Thompson Engineering performed as a construction technical services subcontractor to Ames Construction Company on a major Southeastern US project to convert a power generator’s coal combustion residuals handling from a wet ash to a dry ash system. Conforming to latest government requirements, the site owner reconfigured site slurry and landfill operations into new conveying, separating, and treatment processes that required new underground utilities, deep foundation piling, high mass concrete structures, and steel embedments to accept new steel structures and process equipment. Total facility installed cost was in the $400-million range.
Thompson surveyors performed site project control, construction layout and staking, cut/fill calculations, pay estimate quantity tabulations, pile and anchor bolt placement, and progress and final grade survey for all new facilities. Subsurface utility identification via Ground Penetrating Radar (GPR) and other technologies were necessary over many of the planned excavation zones to implement clearance protocols prior to work, and to authorize safe excavation for yellow iron mobilization prior to cutting into the soil surface.

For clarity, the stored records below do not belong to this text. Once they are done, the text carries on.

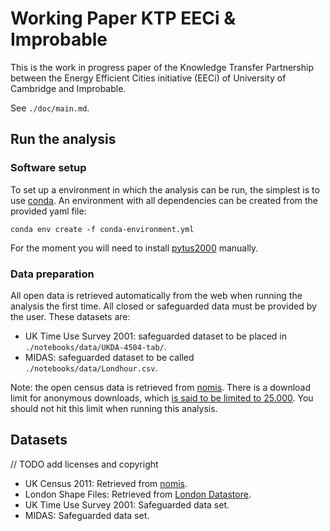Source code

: # Working Paper KTP EECi & Improbable

This is the work in progress paper of the Knowledge Transfer Partnership between the Energy
Efficient Cities initiative (EECi) of University of Cambridge and Improbable.

See `./doc/main.md`.

## Run the analysis

### Software setup

To set up a environment in which the analysis can be run, the simplest is to use [conda](https://conda.io/docs/index.html). An environment with all dependencies can be created from the provided yaml file:

    conda env create -f conda-environment.yml

For the moment you will need to install [pytus2000](https;//github.com/timtroendle/pytus2000) manually.

### Data preparation

All open data is retrieved automatically from the web when running the analysis the first time. All closed or safeguarded data must be provided by the user. These datasets are:

* UK Time Use Survey 2001: safeguarded dataset to be placed in `./notebooks/data/UKDA-4504-tab/`.
* MIDAS: safeguarded dataset to be called `./notebooks/data/Londhour.csv`.

Note: the open census data is retrieved from [nomis](https://www.nomisweb.co.uk.). There is a download limit for anonymous downloads, which [is said to be limited to 25.000](https://www.nomisweb.co.uk/api/v01/help). You should not hit this limit when running this analysis.

## Datasets

// TODO add licenses and copyright

* UK Census 2011: Retrieved from [nomis](https://www.nomisweb.co.uk.).
* London Shape Files: Retrieved from [London Datastore](https://data.london.gov.uk).
* UK Time Use Survey 2001: Safeguarded data set.
* MIDAS: Safeguarded data set.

Thompson’s on-site construction inspection and materials testing (CMT) technicians performed daily monitoring and QC testing project files of all soil and concrete materials placed, documenting a full slate of construction Quality Control (QC) methodologies and documentation for intermittent and routine auditing by the project Quality Assurance (QA) team and the Owner. Thompson technicians worked in concert with Thompson’s soils and concrete laboratories to maintain continuous monitoring of material characteristics and finish placement characteristics against specifications (eg, batch data, pour tickets, slumps, mix designs, densities, nuclear gauging, finish compaction) along with hold point inspection documentation for record.